Old Dominion University's Economic Forecasting Team made its annual presentation of the regional and national economic forecasts on Wednesday, Jan. 27. The forecasts were developed by professors Gilbert Yochum, Vinod Agarwal and Mohammad Najand and presented as part of the Economics Club of Hampton Roads speaker series.

For more information about the Economic Forecasting Team and its projects, visit: http://bpa.odu.edu/forecasting/.

The team's 2010 forecasts are as follows:

2010 ANNUAL ECONOMIC FORECAST FOR HAMPTON ROADS MSA

(All forecasted changes are relative to calendar year 2009)

The Hampton Roads MSA (formally the Virginia Beach-Norfolk-Newport News MSA) includes Currituck County, Gloucester County, Isle of Wight County, James City County, Mathews County, Surry County, York County, Chesapeake, Hampton, Newport News, Norfolk, Poquoson, Portsmouth, Suffolk, Virginia Beach and Williamsburg.

Real Gross Regional Product (+2.4 Percent)

Hampton Roads economic growth in 2010 is expected to turn positive but finish considerably lower than that of the region's 3.3 percent average annual growth over the past 45 years. The region's 2010 growth rate is anticipated to be lower than that of the nation.

Rising demand in the national economy will be a major factor affecting regional growth. The important changes in Hampton Roads economic activity in 2010 that are likely to raise regional income are expected increases in: income for uniformed military personnel, the military housing allowance, defense procurement, port activity and tourism spending.

Employment (Non-Agricultural Civilian Employment -0.2 Percent) and Unemployment Rate (Civilian Labor Force 6.8 Percent)

Annual civilian employment is expected to fall by about 1,500 jobs between 2009 and 2010. We anticipate employment growth in the second half of the year but those additional jobs will not offset the job losses expected in the first half of 2010. Employment growth is likely to be concentrated in firms providing professional and business services, education and health care services.

The region's unemployment rate is expected to remain at 6.8 percent.

Retail Sales (Taxable Sales +1.9 Percent)

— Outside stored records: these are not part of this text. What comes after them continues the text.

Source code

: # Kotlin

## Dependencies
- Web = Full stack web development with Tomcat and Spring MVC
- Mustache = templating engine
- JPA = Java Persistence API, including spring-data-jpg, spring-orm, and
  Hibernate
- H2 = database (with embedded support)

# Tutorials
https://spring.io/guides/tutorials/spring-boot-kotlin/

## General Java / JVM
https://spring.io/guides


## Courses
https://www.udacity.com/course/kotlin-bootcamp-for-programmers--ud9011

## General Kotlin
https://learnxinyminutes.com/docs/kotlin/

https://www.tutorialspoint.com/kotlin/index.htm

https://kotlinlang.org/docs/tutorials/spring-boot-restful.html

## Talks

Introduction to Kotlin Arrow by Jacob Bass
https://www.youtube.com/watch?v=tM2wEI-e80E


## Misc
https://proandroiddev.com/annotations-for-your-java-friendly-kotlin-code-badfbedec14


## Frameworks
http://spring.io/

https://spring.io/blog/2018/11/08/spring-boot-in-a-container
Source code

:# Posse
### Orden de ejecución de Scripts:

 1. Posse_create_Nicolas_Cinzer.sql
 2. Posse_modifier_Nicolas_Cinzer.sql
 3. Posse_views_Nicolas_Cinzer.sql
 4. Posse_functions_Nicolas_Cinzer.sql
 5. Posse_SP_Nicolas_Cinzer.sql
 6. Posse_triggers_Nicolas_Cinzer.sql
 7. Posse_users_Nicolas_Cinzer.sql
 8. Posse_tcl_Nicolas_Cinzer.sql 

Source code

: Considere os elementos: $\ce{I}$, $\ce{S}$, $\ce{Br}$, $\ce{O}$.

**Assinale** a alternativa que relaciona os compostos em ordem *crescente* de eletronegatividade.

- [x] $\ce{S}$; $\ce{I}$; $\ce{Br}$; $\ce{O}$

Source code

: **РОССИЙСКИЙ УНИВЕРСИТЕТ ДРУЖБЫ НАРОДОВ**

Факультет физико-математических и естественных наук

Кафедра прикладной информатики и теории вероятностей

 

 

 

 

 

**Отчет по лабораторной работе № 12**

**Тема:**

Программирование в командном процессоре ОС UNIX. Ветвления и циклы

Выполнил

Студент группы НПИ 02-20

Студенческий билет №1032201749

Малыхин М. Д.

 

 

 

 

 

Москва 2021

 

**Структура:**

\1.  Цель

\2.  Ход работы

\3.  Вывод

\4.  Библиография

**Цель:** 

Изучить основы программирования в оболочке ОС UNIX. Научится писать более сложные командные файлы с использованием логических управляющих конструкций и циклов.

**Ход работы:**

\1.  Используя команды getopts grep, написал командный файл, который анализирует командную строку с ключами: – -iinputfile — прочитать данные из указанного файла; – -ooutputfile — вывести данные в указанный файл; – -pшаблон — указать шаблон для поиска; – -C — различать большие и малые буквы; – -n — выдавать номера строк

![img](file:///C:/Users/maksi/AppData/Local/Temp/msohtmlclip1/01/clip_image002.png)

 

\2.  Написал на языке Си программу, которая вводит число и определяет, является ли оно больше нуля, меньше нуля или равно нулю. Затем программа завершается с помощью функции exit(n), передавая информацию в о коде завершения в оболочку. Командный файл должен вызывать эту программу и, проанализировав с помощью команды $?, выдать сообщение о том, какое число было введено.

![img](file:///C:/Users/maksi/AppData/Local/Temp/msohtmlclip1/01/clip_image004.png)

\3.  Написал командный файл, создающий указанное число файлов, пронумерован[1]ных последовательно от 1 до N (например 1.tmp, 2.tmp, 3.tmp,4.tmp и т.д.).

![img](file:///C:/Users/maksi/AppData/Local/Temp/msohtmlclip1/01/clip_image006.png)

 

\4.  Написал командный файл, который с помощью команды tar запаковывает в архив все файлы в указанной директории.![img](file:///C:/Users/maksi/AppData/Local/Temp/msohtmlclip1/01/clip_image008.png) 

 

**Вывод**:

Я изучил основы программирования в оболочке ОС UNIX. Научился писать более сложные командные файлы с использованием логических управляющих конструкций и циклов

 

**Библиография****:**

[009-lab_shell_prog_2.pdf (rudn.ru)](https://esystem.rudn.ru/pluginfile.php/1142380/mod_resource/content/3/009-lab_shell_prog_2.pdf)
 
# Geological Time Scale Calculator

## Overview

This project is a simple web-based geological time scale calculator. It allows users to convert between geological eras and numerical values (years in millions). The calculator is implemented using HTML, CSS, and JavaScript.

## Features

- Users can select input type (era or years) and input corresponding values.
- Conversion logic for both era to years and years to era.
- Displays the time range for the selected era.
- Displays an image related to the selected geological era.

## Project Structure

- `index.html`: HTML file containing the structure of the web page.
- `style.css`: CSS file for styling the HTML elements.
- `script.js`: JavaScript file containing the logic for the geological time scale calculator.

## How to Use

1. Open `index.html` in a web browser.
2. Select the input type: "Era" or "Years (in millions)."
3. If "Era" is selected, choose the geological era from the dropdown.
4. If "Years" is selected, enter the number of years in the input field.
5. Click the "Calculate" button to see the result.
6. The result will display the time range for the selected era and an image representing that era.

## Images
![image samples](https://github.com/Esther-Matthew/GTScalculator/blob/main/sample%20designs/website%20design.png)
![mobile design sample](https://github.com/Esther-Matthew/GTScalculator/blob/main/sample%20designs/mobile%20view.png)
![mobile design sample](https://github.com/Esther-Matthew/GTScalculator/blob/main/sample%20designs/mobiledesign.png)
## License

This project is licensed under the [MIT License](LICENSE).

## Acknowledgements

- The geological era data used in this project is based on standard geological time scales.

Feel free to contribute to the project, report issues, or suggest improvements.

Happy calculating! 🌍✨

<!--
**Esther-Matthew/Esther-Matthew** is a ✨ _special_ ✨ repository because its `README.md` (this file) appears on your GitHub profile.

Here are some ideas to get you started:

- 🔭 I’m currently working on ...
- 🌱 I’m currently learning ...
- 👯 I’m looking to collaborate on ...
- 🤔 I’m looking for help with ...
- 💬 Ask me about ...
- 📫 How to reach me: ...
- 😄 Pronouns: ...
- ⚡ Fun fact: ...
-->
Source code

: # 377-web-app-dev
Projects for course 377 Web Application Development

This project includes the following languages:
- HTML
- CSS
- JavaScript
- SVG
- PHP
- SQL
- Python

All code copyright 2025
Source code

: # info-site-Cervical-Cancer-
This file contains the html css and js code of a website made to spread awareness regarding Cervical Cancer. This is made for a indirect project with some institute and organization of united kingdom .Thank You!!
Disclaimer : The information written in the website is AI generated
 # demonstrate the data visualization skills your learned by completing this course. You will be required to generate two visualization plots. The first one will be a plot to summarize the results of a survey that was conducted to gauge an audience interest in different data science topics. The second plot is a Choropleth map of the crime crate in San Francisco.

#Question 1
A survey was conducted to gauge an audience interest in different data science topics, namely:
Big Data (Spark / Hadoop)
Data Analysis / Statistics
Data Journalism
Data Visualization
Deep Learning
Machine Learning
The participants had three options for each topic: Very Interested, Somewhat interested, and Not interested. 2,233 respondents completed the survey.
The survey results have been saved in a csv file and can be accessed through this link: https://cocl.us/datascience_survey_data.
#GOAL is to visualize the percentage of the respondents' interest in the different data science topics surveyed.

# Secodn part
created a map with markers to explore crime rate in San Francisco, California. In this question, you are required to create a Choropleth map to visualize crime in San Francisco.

As is the case nationally, households in Hampton Roads have likely adjusted their spending patterns to reflect reduced household wealth, reduced cash-outs from houses and increased uncertainty in the labor market. Growing regional economic activity and household income in 2010 are expected to result in positive but relatively small growth in taxable sales.

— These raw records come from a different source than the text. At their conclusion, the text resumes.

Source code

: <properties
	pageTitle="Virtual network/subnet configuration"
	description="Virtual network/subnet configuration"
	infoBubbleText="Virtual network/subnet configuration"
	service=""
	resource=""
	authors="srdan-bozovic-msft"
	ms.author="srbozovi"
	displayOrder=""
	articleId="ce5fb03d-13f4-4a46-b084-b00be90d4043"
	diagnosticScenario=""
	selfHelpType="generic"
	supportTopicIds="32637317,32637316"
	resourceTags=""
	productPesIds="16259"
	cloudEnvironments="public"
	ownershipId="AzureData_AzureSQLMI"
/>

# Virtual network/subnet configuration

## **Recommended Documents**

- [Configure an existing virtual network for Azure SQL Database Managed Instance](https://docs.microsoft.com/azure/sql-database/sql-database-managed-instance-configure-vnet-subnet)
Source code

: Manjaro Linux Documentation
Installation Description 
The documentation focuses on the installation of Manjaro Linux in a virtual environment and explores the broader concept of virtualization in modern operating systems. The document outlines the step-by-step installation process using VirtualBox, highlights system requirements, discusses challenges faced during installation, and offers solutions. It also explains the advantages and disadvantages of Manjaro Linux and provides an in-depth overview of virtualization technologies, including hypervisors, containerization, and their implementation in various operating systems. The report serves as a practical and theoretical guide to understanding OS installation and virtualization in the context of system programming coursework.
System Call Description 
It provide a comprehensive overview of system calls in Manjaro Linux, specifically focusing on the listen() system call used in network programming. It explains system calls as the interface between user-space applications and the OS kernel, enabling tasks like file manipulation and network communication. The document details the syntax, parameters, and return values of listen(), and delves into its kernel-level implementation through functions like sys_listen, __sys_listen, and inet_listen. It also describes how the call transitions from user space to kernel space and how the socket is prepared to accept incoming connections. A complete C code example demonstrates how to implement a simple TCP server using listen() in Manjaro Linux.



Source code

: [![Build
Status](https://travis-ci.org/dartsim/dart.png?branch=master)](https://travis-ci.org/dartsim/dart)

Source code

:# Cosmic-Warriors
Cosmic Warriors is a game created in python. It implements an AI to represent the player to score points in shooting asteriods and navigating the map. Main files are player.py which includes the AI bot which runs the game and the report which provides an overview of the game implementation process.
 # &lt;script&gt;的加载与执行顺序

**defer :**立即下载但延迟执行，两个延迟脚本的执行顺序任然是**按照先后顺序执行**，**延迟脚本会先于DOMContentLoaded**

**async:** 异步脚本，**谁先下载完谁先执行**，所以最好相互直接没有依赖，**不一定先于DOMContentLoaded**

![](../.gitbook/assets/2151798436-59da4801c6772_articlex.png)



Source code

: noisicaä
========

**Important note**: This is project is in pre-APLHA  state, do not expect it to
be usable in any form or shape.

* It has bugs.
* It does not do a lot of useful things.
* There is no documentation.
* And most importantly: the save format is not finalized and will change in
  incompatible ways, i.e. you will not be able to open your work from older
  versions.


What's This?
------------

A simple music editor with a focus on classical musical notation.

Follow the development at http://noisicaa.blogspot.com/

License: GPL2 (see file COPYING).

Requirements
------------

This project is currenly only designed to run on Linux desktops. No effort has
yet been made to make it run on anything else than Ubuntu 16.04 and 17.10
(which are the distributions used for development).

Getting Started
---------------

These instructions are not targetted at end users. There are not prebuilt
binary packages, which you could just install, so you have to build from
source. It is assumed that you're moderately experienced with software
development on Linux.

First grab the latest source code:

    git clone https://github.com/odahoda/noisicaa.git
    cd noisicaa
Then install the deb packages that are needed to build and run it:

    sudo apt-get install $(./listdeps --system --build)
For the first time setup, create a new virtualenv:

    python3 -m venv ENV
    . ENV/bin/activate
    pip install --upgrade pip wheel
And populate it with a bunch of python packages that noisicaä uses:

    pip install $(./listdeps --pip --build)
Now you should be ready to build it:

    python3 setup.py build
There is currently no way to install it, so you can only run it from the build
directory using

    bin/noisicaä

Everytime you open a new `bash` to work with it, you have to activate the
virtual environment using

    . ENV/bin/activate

Tourism (Hotel Room Revenue +1.2 Percent)

We anticipate a better year for the Hampton Roads tourist industry than that experienced in 2009. Positive growth in the national economy, particularly in Hampton Roads' main tourist market states, will contribute to higher tourism revenues. The number of Canadian visitors is also expected to increase due to rising Canadian income and an appreciating Canadian dollar.

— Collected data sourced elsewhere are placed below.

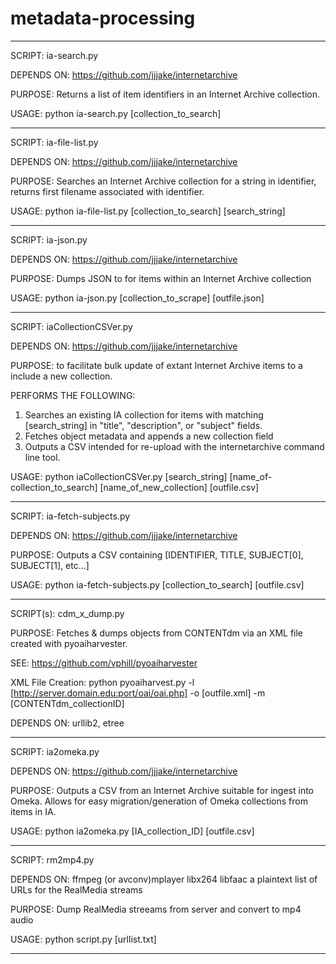 # metadata-processing

***
SCRIPT: ia-search.py

DEPENDS ON: https://github.com/jjjake/internetarchive

PURPOSE: Returns a list of item identifiers in an Internet Archive collection.

USAGE: python ia-search.py [collection_to_search]

*** 
SCRIPT: ia-file-list.py

DEPENDS ON: https://github.com/jjjake/internetarchive

PURPOSE: Searches an Internet Archive collection for a string in identifier, returns first filename associated with identifier.

USAGE: python ia-file-list.py [collection_to_search] [search_string]

***
SCRIPT: ia-json.py

DEPENDS ON: https://github.com/jjjake/internetarchive

PURPOSE: Dumps JSON to for items within an Internet Archive collection

USAGE: python ia-json.py [collection_to_scrape] [outfile.json]

***
SCRIPT: iaCollectionCSVer.py

DEPENDS ON: https://github.com/jjjake/internetarchive

PURPOSE: to facilitate bulk update of extant Internet Archive items to a include a new collection.

PERFORMS THE FOLLOWING:
1. Searches an existing IA collection for items with matching [search_string] in "title", "description", or "subject" fields.
2. Fetches object metadata and appends a new collection field
3. Outputs a CSV intended for re-upload with the internetarchive command line tool.

USAGE: python iaCollectionCSVer.py [search_string] [name_of-collection_to_search] [name_of_new_collection] [outfile.csv]
***

SCRIPT: ia-fetch-subjects.py

DEPENDS ON: https://github.com/jjjake/internetarchive

PURPOSE: Outputs a CSV containing [IDENTIFIER, TITLE, SUBJECT[0], SUBJECT[1], etc...]

USAGE: python ia-fetch-subjects.py [collection_to_search] [outfile.csv]
***

SCRIPT(s): cdm_x_dump.py

PURPOSE: Fetches & dumps objects from CONTENTdm via an XML file created with pyoaiharvester.

SEE: https://github.com/vphill/pyoaiharvester

XML File Creation: python pyoaiharvest.py -l [http://server.domain.edu:port/oai/oai.php] -o [outfile.xml] -m [CONTENTdm_collectionID]

DEPENDS ON: urllib2, etree
***

SCRIPT: ia2omeka.py

DEPENDS ON: https://github.com/jjjake/internetarchive

PURPOSE: Outputs a CSV from an Internet Archive suitable for ingest into Omeka.  Allows for easy migration/generation of Omeka collections from items in IA.

USAGE: python ia2omeka.py [IA_collection_ID] [outfile.csv]
***

SCRIPT: rm2mp4.py

DEPENDS ON:
ffmpeg (or avconv)mplayer
libx264
libfaac
a plaintext list of URLs for the RealMedia streams

PURPOSE: Dump RealMedia streeams from server and convert to mp4 audio

USAGE: python script.py [urllist.txt]
***
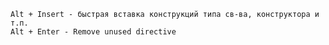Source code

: 	Alt + Insert - быстрая вставка конструкций типа св-ва, конструктора и т.п.
	Alt + Enter - Remove unused directive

Port (General Cargo Tonnage +6.3 Percent)

With the recovery of the global as well as the national economy, global trade is expected to increase. We expect to see the volume of tonnage, both exports and imports, appreciably increase starting in the middle of the first quarter of 2010. Norfolk Southern's new Heartland Corridor is expected to become fully operational in the middle of 2010. This corridor will decrease intermodal travel distance from the port to Chicago by approximately 250 miles, making the port of Hampton Roads more competitive when vying for Midwest cargo. The initial effect of the opening will be felt in 2010, but its initial impact on port cargo is expected to be relatively small when compared with subsequent years as shipping lines begin to adjust their scheduling to take full advantage of reduced shipping costs.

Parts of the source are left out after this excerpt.